Jean Valjean s'approcha du vieillard et lui dit d'une voix grave:

– Père Fauchelevent, je vous ai sauvé la vie.

– C'est moi qui m'en suis souvenu le premier, répondit Fauchelevent.

– Eh bien, vous pouvez faire aujourd'hui pour moi ce que j'ai fait autrefois pour vous.

Fauchelevent prit dans ses vieilles mains ridées et tremblantes les deux robustes mains de Jean Valjean, et fut quelques secondes comme s'il ne pouvait parler. Enfin il s'écria:

– Oh! ce serait une bénédiction du bon Dieu si je pouvais vous rendre un peu cela! Moi! vous sauver la vie! Monsieur le maire, disposez du vieux bonhomme!

Une joie admirable avait comme transfiguré ce vieillard. Un rayon semblait lui sortir du visage.

– Que voulez-vous que je fasse? reprit-il.

– Je vous expliquerai cela.

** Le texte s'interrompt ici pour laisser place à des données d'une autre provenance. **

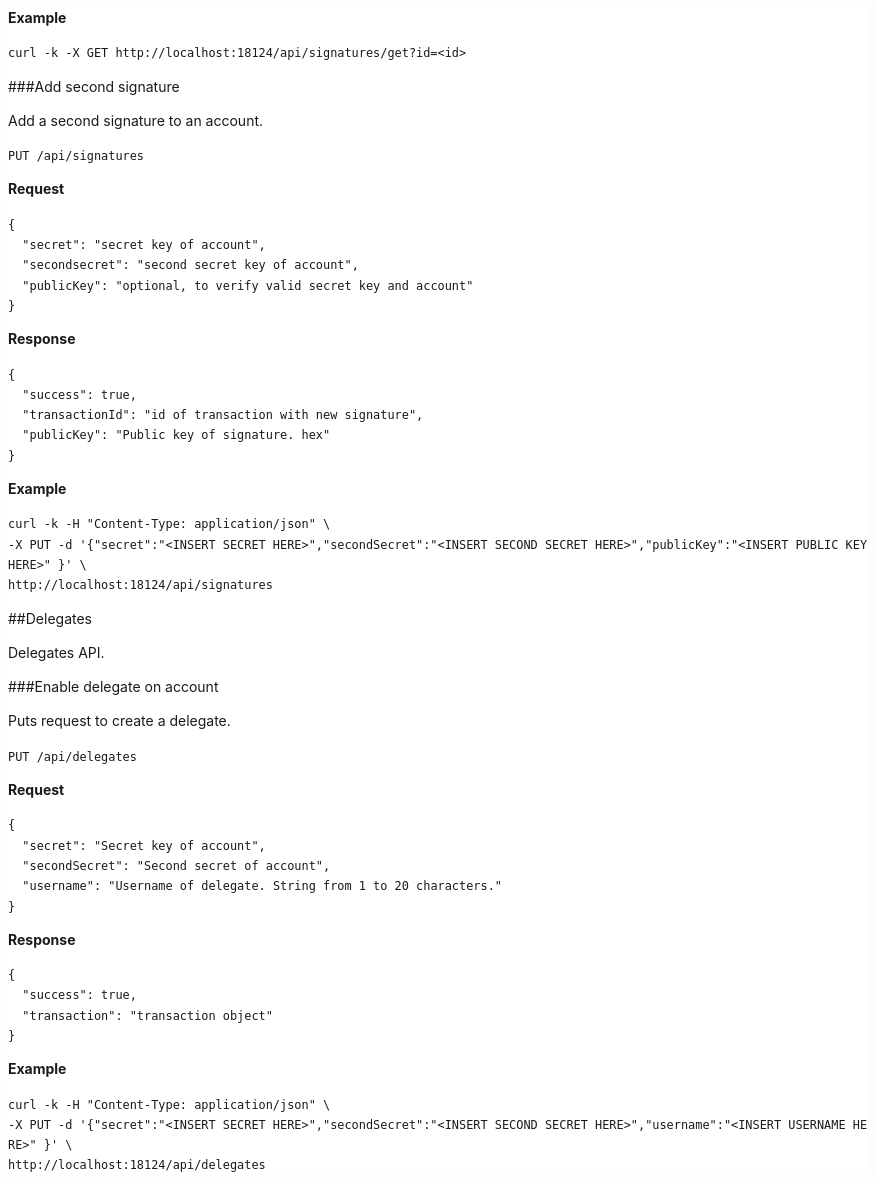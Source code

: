 **Example**

    curl -k -X GET http://localhost:18124/api/signatures/get?id=<id>

###Add second signature

Add a second signature to an account.

    PUT /api/signatures

**Request**

    {
      "secret": "secret key of account",
      "secondsecret": "second secret key of account",
      "publicKey": "optional, to verify valid secret key and account"
    }

**Response**

    {
      "success": true,
      "transactionId": "id of transaction with new signature",
      "publicKey": "Public key of signature. hex"
    }

**Example**
    
    curl -k -H "Content-Type: application/json" \
    -X PUT -d '{"secret":"<INSERT SECRET HERE>","secondSecret":"<INSERT SECOND SECRET HERE>","publicKey":"<INSERT PUBLIC KEY HERE>" }' \
    http://localhost:18124/api/signatures

##Delegates

Delegates API.

###Enable delegate on account

Puts request to create a delegate.

    PUT /api/delegates

**Request**

    {
      "secret": "Secret key of account",
      "secondSecret": "Second secret of account",
      "username": "Username of delegate. String from 1 to 20 characters."
    }

**Response**

    {
      "success": true,
      "transaction": "transaction object"
    }

**Example**

    curl -k -H "Content-Type: application/json" \
    -X PUT -d '{"secret":"<INSERT SECRET HERE>","secondSecret":"<INSERT SECOND SECRET HERE>","username":"<INSERT USERNAME HERE>" }' \
    http://localhost:18124/api/delegates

Vous avez une chambre?

– J'ai une baraque isolée, là, derrière la ruine du vieux couvent, dans un recoin que personne ne voit. Il y a trois chambres.

La baraque était en effet si bien cachée derrière la ruine et si bien disposée pour que personne ne la vît, que Jean Valjean ne l'avait pas vue.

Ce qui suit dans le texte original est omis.